■ What to work on
Scanning the entries below, copy every line that contains the word "negative".

━━━━━━━━━━━━━━━━

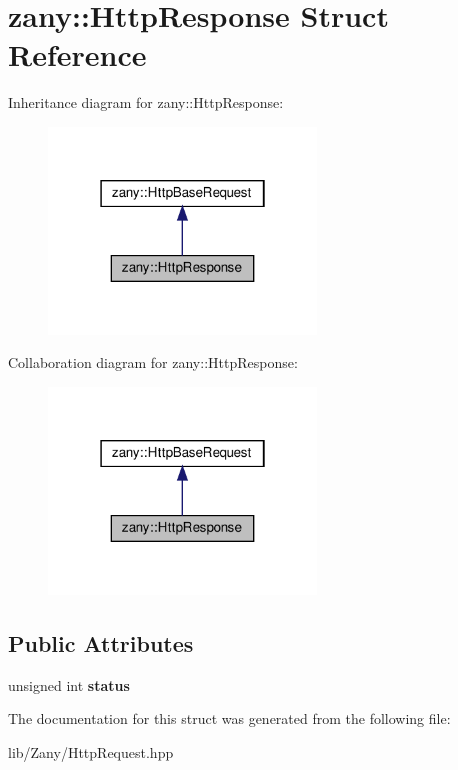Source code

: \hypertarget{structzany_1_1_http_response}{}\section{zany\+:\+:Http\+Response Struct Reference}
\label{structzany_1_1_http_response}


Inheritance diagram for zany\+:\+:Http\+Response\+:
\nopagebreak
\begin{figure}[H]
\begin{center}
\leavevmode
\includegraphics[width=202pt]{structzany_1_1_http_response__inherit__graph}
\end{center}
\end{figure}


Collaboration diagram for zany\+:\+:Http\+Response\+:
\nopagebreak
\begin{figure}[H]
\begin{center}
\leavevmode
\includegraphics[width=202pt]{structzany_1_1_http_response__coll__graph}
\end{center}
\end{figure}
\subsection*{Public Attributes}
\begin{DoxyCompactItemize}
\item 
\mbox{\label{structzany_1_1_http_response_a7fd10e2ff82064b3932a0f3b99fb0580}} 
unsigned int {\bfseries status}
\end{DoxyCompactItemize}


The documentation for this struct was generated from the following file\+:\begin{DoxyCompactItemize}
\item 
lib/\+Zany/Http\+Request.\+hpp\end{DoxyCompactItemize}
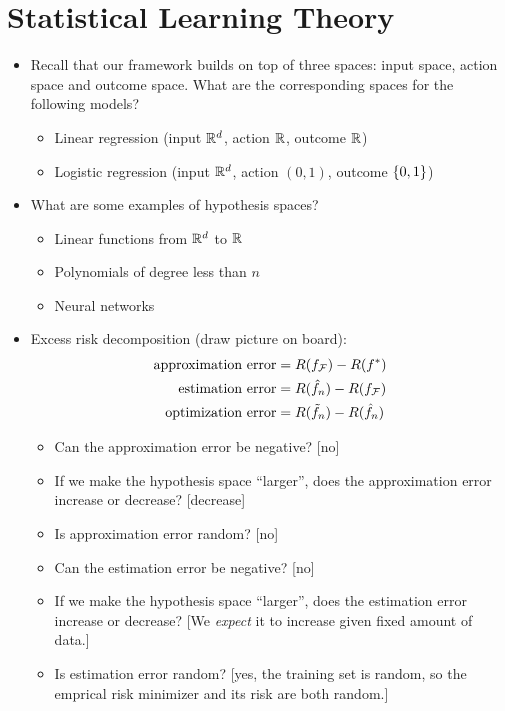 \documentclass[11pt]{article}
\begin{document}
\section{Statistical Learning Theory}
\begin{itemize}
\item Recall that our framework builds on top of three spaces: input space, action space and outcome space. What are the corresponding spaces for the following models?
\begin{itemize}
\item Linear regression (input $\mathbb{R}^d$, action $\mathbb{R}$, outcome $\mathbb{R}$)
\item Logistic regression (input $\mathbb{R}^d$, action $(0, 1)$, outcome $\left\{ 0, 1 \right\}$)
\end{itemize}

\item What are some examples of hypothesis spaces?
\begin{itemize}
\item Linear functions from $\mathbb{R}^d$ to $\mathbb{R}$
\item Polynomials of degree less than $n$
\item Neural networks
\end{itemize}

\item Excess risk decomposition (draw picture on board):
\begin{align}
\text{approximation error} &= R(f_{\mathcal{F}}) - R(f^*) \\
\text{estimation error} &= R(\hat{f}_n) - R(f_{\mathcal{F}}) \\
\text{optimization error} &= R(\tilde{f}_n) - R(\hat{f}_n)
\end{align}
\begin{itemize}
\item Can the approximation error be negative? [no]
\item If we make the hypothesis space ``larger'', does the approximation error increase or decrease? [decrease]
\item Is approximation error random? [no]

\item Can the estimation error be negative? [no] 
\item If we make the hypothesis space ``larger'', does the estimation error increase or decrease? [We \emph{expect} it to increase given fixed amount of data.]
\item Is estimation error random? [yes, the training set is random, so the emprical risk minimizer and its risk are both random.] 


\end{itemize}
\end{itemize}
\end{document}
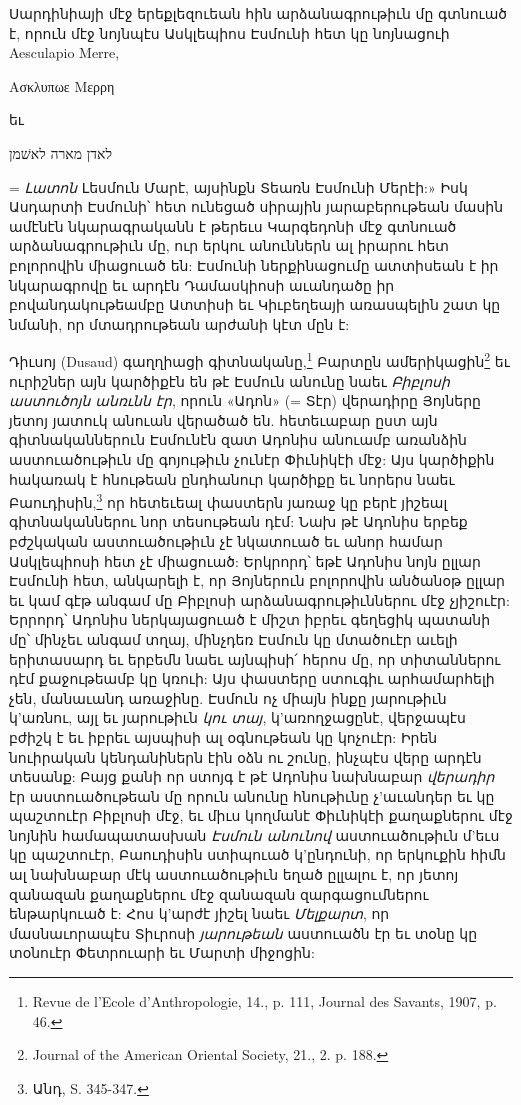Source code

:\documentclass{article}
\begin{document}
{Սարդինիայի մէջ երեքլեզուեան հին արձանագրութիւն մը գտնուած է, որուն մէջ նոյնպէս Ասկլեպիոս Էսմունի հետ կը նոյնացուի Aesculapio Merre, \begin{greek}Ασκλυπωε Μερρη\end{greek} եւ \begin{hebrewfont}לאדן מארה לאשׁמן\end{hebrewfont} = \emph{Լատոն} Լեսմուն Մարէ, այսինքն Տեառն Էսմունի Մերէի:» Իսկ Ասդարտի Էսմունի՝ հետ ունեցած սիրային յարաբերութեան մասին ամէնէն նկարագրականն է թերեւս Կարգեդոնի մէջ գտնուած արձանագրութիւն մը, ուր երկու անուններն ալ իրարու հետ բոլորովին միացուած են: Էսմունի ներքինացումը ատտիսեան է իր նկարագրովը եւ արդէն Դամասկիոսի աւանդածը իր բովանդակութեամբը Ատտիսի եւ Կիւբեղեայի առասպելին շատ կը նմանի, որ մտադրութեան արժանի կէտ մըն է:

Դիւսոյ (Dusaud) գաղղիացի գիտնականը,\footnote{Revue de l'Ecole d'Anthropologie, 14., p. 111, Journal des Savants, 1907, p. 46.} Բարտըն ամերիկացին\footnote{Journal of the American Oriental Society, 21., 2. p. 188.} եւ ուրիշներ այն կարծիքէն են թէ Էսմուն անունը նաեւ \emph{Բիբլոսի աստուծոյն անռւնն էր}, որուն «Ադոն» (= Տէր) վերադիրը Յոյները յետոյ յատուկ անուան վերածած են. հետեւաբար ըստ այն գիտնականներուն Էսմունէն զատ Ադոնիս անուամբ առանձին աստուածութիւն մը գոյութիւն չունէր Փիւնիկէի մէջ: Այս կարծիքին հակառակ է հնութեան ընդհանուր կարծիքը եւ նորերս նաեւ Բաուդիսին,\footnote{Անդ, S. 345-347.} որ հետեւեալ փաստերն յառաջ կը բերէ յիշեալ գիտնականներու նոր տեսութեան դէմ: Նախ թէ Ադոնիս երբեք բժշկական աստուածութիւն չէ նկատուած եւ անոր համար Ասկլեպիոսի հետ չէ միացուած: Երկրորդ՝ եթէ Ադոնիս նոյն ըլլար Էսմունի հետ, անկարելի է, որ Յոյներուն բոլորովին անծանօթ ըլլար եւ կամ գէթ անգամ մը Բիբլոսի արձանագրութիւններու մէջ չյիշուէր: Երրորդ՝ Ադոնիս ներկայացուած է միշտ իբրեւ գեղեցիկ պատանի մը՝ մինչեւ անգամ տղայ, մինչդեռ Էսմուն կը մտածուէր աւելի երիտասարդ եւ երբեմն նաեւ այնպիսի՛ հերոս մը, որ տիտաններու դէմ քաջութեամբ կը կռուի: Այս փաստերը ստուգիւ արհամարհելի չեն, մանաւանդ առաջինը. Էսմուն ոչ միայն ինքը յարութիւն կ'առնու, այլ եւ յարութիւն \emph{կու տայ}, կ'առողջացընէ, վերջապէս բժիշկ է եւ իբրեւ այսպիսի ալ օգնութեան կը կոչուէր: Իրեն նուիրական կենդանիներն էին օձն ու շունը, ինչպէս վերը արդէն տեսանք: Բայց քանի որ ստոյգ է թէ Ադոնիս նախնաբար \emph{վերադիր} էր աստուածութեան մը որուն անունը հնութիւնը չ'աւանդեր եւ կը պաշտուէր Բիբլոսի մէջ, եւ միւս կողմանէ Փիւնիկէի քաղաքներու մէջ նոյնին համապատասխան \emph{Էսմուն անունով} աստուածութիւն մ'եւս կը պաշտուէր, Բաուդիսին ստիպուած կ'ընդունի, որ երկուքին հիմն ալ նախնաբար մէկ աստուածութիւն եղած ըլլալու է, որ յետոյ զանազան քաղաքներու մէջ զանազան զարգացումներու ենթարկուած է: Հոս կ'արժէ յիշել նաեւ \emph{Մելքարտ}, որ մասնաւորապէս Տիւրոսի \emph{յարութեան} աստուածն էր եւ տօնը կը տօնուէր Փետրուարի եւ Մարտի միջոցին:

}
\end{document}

━━━━━━━━━━━━━━━━

■ Output of the task
\item Can the approximation error be negative? [no]
\item Can the estimation error be negative? [no] 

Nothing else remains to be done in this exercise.